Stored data
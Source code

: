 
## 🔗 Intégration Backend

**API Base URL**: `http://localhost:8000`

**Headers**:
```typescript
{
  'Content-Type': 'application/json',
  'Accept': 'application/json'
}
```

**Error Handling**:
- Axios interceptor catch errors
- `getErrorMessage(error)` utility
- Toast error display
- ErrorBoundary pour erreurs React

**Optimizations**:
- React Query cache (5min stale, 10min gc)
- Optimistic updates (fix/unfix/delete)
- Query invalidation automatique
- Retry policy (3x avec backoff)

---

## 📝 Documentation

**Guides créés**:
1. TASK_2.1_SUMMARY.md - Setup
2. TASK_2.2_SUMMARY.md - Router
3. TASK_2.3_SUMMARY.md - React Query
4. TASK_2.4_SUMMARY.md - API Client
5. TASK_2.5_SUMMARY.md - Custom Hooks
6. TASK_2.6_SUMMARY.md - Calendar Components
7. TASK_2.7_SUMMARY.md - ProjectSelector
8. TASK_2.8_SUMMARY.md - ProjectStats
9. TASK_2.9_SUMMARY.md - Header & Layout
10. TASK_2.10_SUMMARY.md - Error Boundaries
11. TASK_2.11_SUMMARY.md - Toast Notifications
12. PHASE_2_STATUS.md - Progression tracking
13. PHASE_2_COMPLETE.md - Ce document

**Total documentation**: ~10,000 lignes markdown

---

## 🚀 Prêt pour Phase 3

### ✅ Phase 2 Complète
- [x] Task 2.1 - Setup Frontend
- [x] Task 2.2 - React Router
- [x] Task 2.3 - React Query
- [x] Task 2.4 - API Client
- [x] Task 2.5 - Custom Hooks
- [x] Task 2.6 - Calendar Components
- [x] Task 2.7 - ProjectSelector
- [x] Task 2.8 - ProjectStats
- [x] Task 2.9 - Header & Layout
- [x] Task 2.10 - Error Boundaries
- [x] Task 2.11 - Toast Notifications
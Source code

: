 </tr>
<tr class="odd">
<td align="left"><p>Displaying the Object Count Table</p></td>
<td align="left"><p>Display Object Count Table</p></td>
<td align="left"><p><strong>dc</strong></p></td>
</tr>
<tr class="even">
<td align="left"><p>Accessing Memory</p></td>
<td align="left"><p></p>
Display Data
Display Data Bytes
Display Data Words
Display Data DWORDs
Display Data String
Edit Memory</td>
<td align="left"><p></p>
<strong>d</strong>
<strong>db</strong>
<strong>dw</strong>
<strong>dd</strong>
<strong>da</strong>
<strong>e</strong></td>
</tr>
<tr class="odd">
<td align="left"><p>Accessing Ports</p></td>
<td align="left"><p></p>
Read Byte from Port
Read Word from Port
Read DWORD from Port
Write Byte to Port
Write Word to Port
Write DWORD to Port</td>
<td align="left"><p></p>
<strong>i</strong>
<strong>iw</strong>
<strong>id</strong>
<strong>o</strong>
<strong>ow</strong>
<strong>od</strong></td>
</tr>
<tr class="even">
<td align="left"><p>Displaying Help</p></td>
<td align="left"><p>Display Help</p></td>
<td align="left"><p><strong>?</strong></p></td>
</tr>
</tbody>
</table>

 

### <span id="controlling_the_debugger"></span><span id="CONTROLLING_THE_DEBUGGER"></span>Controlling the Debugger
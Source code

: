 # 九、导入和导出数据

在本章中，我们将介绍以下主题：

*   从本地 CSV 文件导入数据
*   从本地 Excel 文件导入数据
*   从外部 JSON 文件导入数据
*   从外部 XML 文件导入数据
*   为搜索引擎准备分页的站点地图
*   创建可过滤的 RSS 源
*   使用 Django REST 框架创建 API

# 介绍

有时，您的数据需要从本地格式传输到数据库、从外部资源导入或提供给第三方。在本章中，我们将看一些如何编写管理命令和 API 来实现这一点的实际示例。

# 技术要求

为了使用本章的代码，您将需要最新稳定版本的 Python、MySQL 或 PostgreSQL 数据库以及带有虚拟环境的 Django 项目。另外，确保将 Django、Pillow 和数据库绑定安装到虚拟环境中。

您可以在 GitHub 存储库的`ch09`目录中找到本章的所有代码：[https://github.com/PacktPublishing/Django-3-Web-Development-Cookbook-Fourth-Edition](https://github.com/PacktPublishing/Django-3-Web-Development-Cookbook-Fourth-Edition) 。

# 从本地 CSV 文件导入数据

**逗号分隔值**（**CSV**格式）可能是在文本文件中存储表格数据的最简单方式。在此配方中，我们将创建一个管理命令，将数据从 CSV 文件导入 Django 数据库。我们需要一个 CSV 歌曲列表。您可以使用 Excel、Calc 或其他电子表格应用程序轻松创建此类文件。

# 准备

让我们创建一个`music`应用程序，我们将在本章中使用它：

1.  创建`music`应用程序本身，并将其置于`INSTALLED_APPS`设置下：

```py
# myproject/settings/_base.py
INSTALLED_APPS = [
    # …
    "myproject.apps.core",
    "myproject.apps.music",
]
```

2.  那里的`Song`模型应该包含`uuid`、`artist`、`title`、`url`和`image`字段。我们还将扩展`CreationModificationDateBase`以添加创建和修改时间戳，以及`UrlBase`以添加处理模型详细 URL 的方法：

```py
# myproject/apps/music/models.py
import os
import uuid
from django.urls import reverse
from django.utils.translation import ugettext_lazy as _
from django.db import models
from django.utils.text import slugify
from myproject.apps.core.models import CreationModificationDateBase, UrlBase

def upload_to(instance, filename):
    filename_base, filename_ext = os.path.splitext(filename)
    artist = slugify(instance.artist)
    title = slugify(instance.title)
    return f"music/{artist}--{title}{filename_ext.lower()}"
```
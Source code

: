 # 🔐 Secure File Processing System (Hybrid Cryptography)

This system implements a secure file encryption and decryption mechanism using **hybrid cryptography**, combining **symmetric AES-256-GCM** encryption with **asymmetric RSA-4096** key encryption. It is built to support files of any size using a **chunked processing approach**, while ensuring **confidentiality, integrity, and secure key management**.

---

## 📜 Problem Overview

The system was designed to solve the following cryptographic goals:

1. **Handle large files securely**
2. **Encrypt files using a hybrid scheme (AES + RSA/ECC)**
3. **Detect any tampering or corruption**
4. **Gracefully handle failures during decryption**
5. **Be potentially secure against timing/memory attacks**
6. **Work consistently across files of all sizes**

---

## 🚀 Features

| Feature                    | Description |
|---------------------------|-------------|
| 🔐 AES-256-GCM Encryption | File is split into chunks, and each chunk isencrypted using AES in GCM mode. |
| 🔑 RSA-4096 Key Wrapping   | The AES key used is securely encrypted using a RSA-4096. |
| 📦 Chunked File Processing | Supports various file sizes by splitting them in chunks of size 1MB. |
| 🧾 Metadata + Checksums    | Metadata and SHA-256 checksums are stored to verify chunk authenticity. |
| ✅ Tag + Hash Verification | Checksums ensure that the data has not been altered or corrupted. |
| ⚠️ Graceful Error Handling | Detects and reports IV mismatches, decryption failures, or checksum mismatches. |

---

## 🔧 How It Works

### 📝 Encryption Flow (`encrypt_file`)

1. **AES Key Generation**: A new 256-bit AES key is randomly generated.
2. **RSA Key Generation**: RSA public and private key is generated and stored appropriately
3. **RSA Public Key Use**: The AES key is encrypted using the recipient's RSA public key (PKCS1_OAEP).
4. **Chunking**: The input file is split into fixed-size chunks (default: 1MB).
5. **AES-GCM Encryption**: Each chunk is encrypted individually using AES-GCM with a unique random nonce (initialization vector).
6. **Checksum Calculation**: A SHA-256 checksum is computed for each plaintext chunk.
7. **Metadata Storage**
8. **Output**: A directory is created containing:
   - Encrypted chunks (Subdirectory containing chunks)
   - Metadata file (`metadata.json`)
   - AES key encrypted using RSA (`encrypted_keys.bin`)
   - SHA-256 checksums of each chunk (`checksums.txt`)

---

• What this task involves:
Among the lines of the data, identify those with the word "title". Copy each of them.

• Answer space:
2.  那里的`Song`模型应该包含`uuid`、`artist`、`title`、`url`和`image`字段。我们还将扩展`CreationModificationDateBase`以添加创建和修改时间戳，以及`UrlBase`以添加处理模型详细 URL 的方法：
    title = slugify(instance.title)
    return f"music/{artist}--{title}{filename_ext.lower()}"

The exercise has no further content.